WHAT IS EXPECTED. Copy each line below containing "DoxyCompactList".

RECORD EXTRACTS.
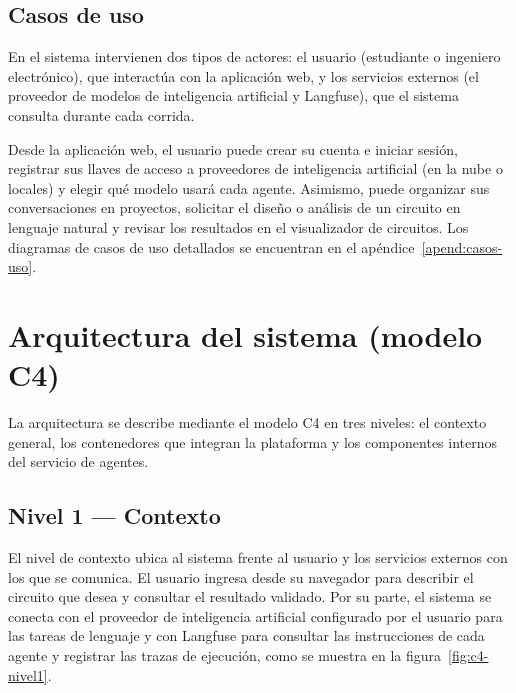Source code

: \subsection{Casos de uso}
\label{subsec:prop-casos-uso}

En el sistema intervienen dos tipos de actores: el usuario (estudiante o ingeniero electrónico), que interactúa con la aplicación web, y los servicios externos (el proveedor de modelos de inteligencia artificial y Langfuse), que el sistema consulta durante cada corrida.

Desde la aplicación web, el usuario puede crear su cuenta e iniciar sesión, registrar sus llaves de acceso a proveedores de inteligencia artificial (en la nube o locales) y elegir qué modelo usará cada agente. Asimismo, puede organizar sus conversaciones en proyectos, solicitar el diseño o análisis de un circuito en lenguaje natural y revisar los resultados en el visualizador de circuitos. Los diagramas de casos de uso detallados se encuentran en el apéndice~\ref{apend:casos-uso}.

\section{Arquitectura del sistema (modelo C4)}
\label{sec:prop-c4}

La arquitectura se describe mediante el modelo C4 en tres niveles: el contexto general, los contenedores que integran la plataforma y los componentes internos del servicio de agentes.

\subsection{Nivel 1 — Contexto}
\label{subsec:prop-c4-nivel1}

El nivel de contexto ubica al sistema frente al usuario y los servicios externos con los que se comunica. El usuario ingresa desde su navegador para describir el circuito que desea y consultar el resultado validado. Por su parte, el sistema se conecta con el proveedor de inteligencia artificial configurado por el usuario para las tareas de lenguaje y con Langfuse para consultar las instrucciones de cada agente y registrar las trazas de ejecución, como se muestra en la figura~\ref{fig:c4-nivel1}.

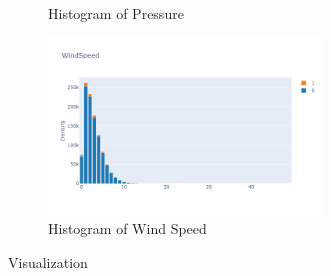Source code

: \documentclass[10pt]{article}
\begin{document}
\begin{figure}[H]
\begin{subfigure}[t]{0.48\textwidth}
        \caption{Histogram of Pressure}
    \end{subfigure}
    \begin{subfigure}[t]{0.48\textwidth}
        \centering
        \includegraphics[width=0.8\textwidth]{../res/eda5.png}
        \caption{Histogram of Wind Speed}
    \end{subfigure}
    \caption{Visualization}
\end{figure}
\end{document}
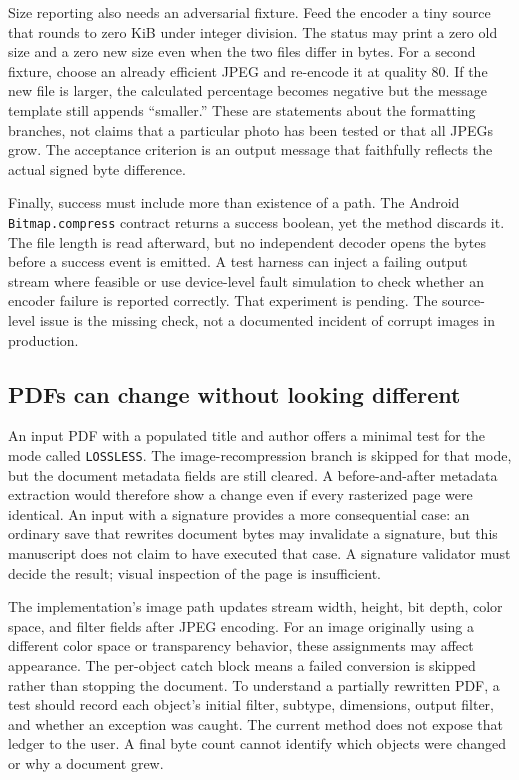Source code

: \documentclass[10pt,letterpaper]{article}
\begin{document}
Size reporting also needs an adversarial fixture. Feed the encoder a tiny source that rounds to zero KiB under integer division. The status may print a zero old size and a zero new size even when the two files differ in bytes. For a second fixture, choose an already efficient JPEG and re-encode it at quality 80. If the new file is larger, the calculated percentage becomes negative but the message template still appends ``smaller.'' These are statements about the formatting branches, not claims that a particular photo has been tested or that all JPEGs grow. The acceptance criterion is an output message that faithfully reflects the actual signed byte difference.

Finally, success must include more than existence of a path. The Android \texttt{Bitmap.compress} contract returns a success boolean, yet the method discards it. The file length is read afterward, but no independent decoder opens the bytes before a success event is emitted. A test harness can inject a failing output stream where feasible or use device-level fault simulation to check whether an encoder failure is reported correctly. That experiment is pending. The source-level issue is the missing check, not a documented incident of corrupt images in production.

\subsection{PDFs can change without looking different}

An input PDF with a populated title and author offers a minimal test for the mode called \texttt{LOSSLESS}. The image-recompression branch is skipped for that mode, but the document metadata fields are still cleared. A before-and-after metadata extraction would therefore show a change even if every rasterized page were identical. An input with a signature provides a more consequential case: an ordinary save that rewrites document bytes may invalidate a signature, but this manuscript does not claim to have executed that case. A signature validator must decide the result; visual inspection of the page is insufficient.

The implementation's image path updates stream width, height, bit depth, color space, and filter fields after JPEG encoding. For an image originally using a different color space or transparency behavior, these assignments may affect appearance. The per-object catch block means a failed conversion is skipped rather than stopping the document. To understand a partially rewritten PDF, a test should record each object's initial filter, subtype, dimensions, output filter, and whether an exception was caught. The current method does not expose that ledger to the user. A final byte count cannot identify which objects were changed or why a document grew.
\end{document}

---

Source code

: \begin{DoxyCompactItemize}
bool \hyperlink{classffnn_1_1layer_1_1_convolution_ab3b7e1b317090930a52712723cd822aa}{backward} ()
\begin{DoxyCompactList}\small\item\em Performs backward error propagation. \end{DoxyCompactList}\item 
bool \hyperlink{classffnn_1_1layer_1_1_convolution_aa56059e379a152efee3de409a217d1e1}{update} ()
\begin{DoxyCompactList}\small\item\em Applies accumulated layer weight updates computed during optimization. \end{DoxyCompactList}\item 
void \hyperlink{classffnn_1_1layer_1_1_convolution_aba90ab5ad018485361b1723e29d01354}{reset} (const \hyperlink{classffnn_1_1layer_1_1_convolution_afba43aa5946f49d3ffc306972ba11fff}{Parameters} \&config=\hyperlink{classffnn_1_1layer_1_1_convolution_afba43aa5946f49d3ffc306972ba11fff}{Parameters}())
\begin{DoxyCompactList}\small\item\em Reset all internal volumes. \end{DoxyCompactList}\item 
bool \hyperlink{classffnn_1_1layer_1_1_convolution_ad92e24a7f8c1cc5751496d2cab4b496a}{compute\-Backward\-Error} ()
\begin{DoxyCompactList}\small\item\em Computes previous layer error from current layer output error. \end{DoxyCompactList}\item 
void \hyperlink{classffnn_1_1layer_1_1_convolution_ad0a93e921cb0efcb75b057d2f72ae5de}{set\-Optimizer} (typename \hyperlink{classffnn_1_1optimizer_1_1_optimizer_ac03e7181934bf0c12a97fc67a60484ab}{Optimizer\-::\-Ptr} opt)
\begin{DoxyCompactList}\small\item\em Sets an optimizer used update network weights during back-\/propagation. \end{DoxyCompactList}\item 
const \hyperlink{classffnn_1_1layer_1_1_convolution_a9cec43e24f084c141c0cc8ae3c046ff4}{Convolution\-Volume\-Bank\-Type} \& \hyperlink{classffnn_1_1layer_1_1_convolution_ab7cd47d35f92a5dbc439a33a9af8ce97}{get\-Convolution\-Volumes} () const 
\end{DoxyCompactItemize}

EXERCISE RESPONSE.
\begin{DoxyCompactList}\small\item\em Performs backward error propagation. \end{DoxyCompactList}\item 
\begin{DoxyCompactList}\small\item\em Applies accumulated layer weight updates computed during optimization. \end{DoxyCompactList}\item 
\begin{DoxyCompactList}\small\item\em Reset all internal volumes. \end{DoxyCompactList}\item 
\begin{DoxyCompactList}\small\item\em Computes previous layer error from current layer output error. \end{DoxyCompactList}\item 
\begin{DoxyCompactList}\small\item\em Sets an optimizer used update network weights during back-\/propagation. \end{DoxyCompactList}\item 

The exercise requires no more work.